Zimbabwe suffers rising annual food inflation

 

 

Annual inflation increased for the fifth consecutive month to 6.1% in May 2010 from 4.7% in April.

 

Although inflation pressures appear to have receded over the past two months, on-month inflation marginally increased to 0.3% in May from 0.1% in April. In March, monthly inflation stood at 1.1%, representing the highest jump since dollarisation.

 

The historically volatile food subgroup appears to have been the main driver of inflation. The on-month food and non-alcoholic beverages inflation peaked at 2.5% in March before receding to 0.90% in April and further to 0.56% in May. Although grain production continues to improve, in 2010 the country is expected to produce about 1.3 million tonnes of staple corn which is marginally higher than 1.14 million tonnes produced last year. Compared to annual human corn consumption of 1.8 million tonnes, this year's corn deficit of over 500,000 tonnes will have to be met through imports as well as from donor agencies. The international corn price is presently around US$160 a tonne, while the local retail corn price was around US$290 a tonne as of March, US$290 a tonne in Zambia, US$268 a tonne in Tanzania and US$150 a tonne in South Africa.

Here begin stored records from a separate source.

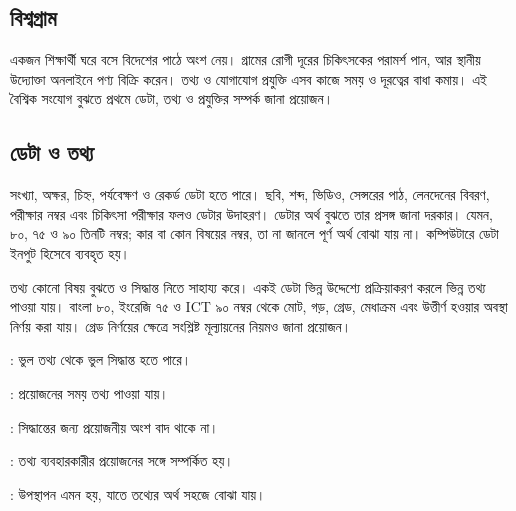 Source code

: \begin{topicbody}
\section{বিশ্বগ্রাম}
\label{sec:ch1-global-village}

একজন শিক্ষার্থী ঘরে বসে বিদেশের পাঠে অংশ নেয়। গ্রামের রোগী দূরের চিকিৎসকের পরামর্শ পান, আর স্থানীয় উদ্যোক্তা অনলাইনে পণ্য বিক্রি করেন। তথ্য ও যোগাযোগ প্রযুক্তি এসব কাজে সময় ও দূরত্বের বাধা কমায়। এই বৈশ্বিক সংযোগ বুঝতে প্রথমে ডেটা, তথ্য ও প্রযুক্তির সম্পর্ক জানা প্রয়োজন।

\subsection{ডেটা ও তথ্য}
\label{sec:ch1-data-information}
সংখ্যা, অক্ষর, চিহ্ন, পর্যবেক্ষণ ও রেকর্ড ডেটা হতে পারে। ছবি, শব্দ, ভিডিও, সেন্সরের পাঠ, লেনদেনের বিবরণ, পরীক্ষার নম্বর এবং চিকিৎসা পরীক্ষার ফলও ডেটার উদাহরণ। ডেটার অর্থ বুঝতে তার প্রসঙ্গ জানা দরকার। যেমন, ৮০, ৭৫ ও ৯০ তিনটি নম্বর; কার বা কোন বিষয়ের নম্বর, তা না জানলে পূর্ণ অর্থ বোঝা যায় না। কম্পিউটারে ডেটা ইনপুট হিসেবে ব্যবহৃত হয়।

তথ্য কোনো বিষয় বুঝতে ও সিদ্ধান্ত নিতে সাহায্য করে। একই ডেটা ভিন্ন উদ্দেশ্যে প্রক্রিয়াকরণ করলে ভিন্ন তথ্য পাওয়া যায়। বাংলা ৮০, ইংরেজি ৭৫ ও ICT ৯০ নম্বর থেকে মোট, গড়, গ্রেড, মেধাক্রম এবং উত্তীর্ণ হওয়ার অবস্থা নির্ণয় করা যায়। গ্রেড নির্ণয়ের ক্ষেত্রে সংশ্লিষ্ট মূল্যায়নের নিয়মও জানা প্রয়োজন।

\begin{compactpoints}
\item {}: ভুল তথ্য থেকে ভুল সিদ্ধান্ত হতে পারে।
\item {}: প্রয়োজনের সময় তথ্য পাওয়া যায়।
\item {}: সিদ্ধান্তের জন্য প্রয়োজনীয় অংশ বাদ থাকে না।
\item {}: তথ্য ব্যবহারকারীর প্রয়োজনের সঙ্গে সম্পর্কিত হয়।
\item {}: উপস্থাপন এমন হয়, যাতে তথ্যের অর্থ সহজে বোঝা যায়।
\end{compactpoints}


\end{topicbody}
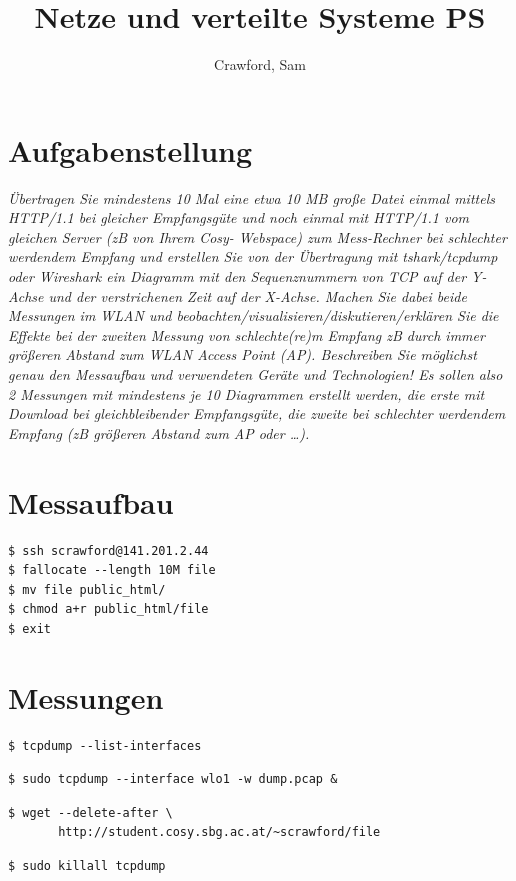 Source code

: \documentclass[
    pdftex,
    12pt,
    parskip=half,
    a4paper
]{scrartcl}
\author{Crawford, Sam}
\title{Netze und verteilte Systeme PS}
\begin{document}
\section{Aufgabenstellung}
\textit{Übertragen Sie mindestens 10 Mal eine etwa 10 MB große Datei einmal mittels HTTP/1.1 bei
gleicher Empfangsgüte und noch einmal mit HTTP/1.1 vom gleichen Server (zB von Ihrem Cosy-
Webspace) zum Mess-Rechner bei schlechter werdendem Empfang und erstellen Sie von der
Übertragung mit tshark/tcpdump oder Wireshark ein Diagramm mit den Sequenznummern von TCP
auf der Y-Achse und der verstrichenen Zeit auf der X-Achse. Machen Sie dabei beide Messungen
im WLAN und beobachten/visualisieren/diskutieren/erklären Sie die Effekte bei der zweiten
Messung von schlechte(re)m Empfang zB durch immer größeren Abstand zum WLAN Access Point
(AP).
Beschreiben Sie möglichst genau den Messaufbau und verwendeten Geräte und Technologien!
Es sollen also 2 Messungen mit mindestens je 10 Diagrammen erstellt werden, die erste mit
Download bei gleichbleibender Empfangsgüte, die zweite bei schlechter werdendem Empfang (zB
größeren Abstand zum AP oder …).}

\section{Messaufbau}
\vspace{3cm}%

\begin{lstlisting}
$ ssh scrawford@141.201.2.44
$ fallocate --length 10M file
$ mv file public_html/
$ chmod a+r public_html/file
$ exit
\end{lstlisting}

\vspace{1cm}%

\section{Messungen}


\vspace{2cm}%
\begin{lstlisting}
$ tcpdump --list-interfaces
\end{lstlisting}
\vspace{2cm}%

\begin{lstlisting}
$ sudo tcpdump --interface wlo1 -w dump.pcap &
\end{lstlisting}
\vspace{2cm}%
\begin{lstlisting}
$ wget --delete-after \
       http://student.cosy.sbg.ac.at/~scrawford/file
\end{lstlisting}
\vspace{2cm}%
\begin{lstlisting}
$ sudo killall tcpdump
\end{lstlisting}
\end{document}
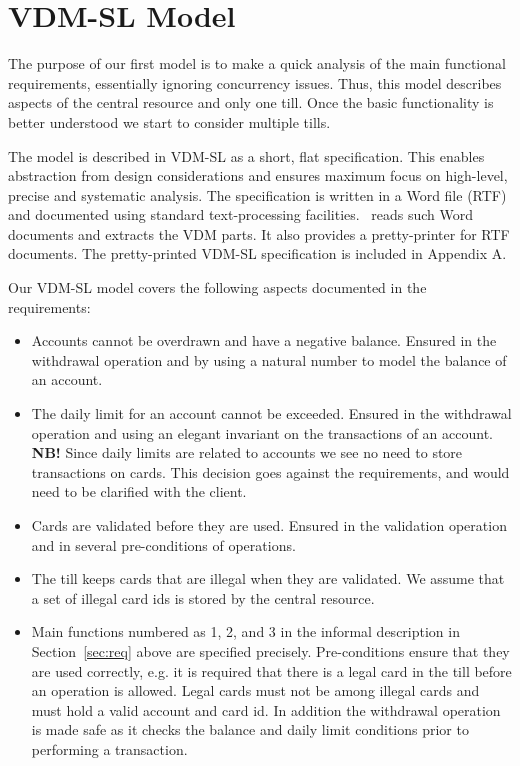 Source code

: \documentclass[\pformat,12pt,twoside]{article}
\begin{document}
\section{VDM-SL Model}\label{sec:VDMSL}

The purpose of our first model is to make a quick analysis of 
the main functional requirements, essentially ignoring concurrency 
issues. Thus, this model describes aspects of the central resource 
and only one till. Once the basic functionality is better understood 
we start to consider multiple tills.

The model is described in VDM-SL as a short, flat specification. 
This enables abstraction from design considerations and ensures 
maximum focus on high-level, precise and systematic analysis. 
The specification is written in a Word file (RTF) and documented 
using standard text-processing facilities. \vdmtools\  
reads such Word documents and extracts the VDM parts. It also 
provides a pretty-printer for RTF documents. The pretty-printed 
VDM-SL specification is included in Appendix A.


Our VDM-SL model covers the following aspects documented in the 
requirements:
\begin{itemize}
\item
Accounts cannot be overdrawn and have a negative balance. Ensured 
in the withdrawal operation and by using a natural number to 
model the balance of an account.
\item
The daily limit for an account cannot be exceeded. Ensured in 
the withdrawal operation and using an elegant invariant on the 
transactions of an account. \textbf{NB!} Since daily limits are related 
to accounts we see no need to store transactions on cards. This 
decision goes against the requirements, and would need to be 
clarified with the client.
\item
Cards are validated before they are used. Ensured in the validation 
operation and in several pre-conditions of operations.
\item
The till keeps cards that are illegal when they are validated. 
We assume that a set of illegal card ids is stored by the central 
resource.
\item
Main functions numbered as 1, 2, and 3 in the informal description in
Section~\ref{sec:req} above
are specified precisely. Pre-conditions ensure that they are 
used correctly, e.g. it is required that there is a legal card 
in the till before an operation is allowed. Legal cards must 
not be among illegal cards and must hold a valid account and 
card id. In addition the withdrawal operation is made safe as 
it checks the balance and daily limit conditions prior to performing 
a transaction.
\end{itemize}
\end{document}
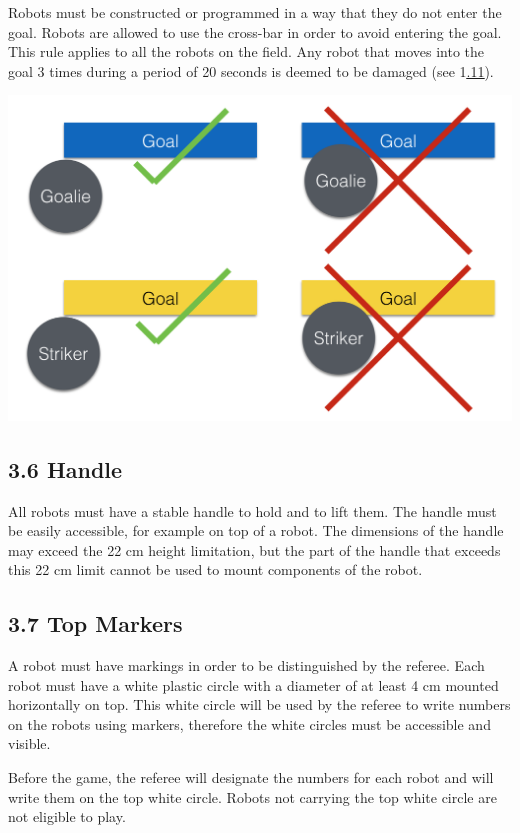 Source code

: \documentclass{article}
\begin{document}
Robots must be constructed or programmed in a way that they do not enter the goal. Robots are allowed to use the cross-bar in order to avoid entering the goal. This rule applies to all the robots on the field. \textcolor{color-5}{Any robot that moves into the goal 3 times during a period of 20 seconds is deemed to be damaged (see 1}\underline{{\hyperref[ref-012]{.11}}}\textcolor{color-5}{).}

\includegraphics[width=1\textwidth]{media/image3.png}

\subsection{3.6 Handle \label{ref-024}}

All robots must have a stable handle to hold and to lift them. The handle must be easily accessible, for example on top of a robot. The dimensions of the handle may exceed the 22 cm height limitation, but the part of the handle that exceeds this 22 cm limit cannot be used to mount components of the robot.

\subsection{3.7 Top Markers\label{ref-025}}

\textcolor{color-5}{A robot must have markings in order to be distinguished by the referee. Each robot must have a white plastic circle with a diameter of at least 4 cm mounted horizontally on top. This white circle will be used by the referee to write numbers on the robots using markers, therefore the white circles must be accessible and visible.} 

\textcolor{color-5}{Before the game, the referee will designate the numbers for each robot and will write them on the top white circle. Robots not carrying the top white circle are not eligible to play.} 
\end{document}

Ideally, Zimbabwe's food inflation which has a dominant weight of 31.9% in the CPI basket should be correlated to the country's cyclical nature of the agricultural season. The crop harvest normally runs from February through to August and food inflation should be subdued during this period. The period October to January is regarded as hunger season and often characterised with elevated food inflation pressures, particularly if the season's harvest is not sufficient to meet the country's consumption.

 

Worryingly, annual inflation surge appears to be on course to reach the 10% mark by the end of the year, particularly if month on month inflation is to average 0.9% for the next seven months. Other leading items that are contributing to on-year inflation include housing, water, electricity, gas, and other fuels which has a weighting of 16.2% and transport with a weighting of 9.8% in the CPI basket. Previously, food price increases have been driven in part by the firming of the South African Rand against the USD. Although the rand has been one of the most volatile currencies in the world, during the course of the past few months, the rand has been relatively stable against the USD, trading within US$7.22-7.96 range.

 

Expectations are that Zimbabwe's imported inflation should to some extent mimic the rand stability translating into a stable monthly inflation as opposed to recent perpetual surge that has seen monthly inflation touching 1.1% in March.

 

By virtue of South Africa being Zimbabwe's largest import source, the pass through effect of the rand movement to the domestic prices is huge. Since Zimbabwe is using USD as the dominant transaction currency, a stronger ZAR against USD entails increased imported inflation and vice versa.